例えば、工場見学で他社の仕掛けやロジックからヒントを得たり、現地での材料の調達先開拓や新製品開発のアイデア創出など、さらなる付加価値を生み出す“攻めの三現主義”を実践することが、令和のリーダーの資質です。

バイヤーやサプライヤーがこれから重視すべきこと

バイヤー視点:現場の“共感力”が武器になる

購買・調達部門ではコスト比較や書類審査だけでサプライヤーを選ぶ時代は終わろうとしています。
生産現場・物流拠点・関連工場を自分の目で見て、現実を確認し、「現場のリアル」に共感できるバイヤーこそが、良好な調達先ネットワークを築くことができます。
スペックや価格のみならず、現地の工程管理や品質・納期・安全面まで、五感をフル活用して「選ぶ」時代です。

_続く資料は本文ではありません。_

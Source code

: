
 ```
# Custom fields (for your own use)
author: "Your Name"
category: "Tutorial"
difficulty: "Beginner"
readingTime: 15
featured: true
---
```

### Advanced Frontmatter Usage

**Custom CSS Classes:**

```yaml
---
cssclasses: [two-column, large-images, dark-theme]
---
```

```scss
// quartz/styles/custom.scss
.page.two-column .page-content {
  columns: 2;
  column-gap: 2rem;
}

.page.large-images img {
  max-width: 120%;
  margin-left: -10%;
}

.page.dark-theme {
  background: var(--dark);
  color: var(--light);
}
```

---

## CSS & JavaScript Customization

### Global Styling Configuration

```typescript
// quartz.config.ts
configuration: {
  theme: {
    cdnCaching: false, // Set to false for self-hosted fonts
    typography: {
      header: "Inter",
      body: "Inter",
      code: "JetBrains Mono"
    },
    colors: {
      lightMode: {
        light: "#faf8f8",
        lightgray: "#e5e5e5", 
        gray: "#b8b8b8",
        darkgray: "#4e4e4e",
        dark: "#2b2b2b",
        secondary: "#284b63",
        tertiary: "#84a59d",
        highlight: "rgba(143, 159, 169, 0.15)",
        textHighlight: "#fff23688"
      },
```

サプライヤー視点:バイヤーの“現場志向”を先取りする

バイヤーが現場重視に移行する流れを見据え、サプライヤー側も現場開示を積極的に行いましょう。
工場を清潔に保ち、いつでもバイヤーが視察できる体制を整え、現地現物の強みをアピールする。
現場のプロ同士として、バイヤーと“同じ現物・データ”を共有し、信頼されるパートナーになることが今後のビジネス拡大につながります。

まとめ:時代が変わっても三現主義は現場の未来を支える

「昭和のやり方」として三現主義を捨て去った企業が失敗するのは、現実から目を背け、現場との対話をやめたから。
一方で、三現主義を美化・形式化しただけの組織も、イノベーションを生み出せません。

大切なのは、三現主義の“本質”=現場の事実を正しく直視し、五感ですばやくキャッチアップし、さらに価値を生み出す働きかけです。
デジタル化や効率化が進む令和時代だからこそ、現場主義を「攻めと守り」両面で再定義する。
これに気づいたメーカーこそが、新たなものづくりのリーダーになります。

バイヤーやサプライヤー、すべての製造業従事者が“現場の力”にもう一度真正面から向き合い、日本のものづくりのDNAをアップデートしていきましょう。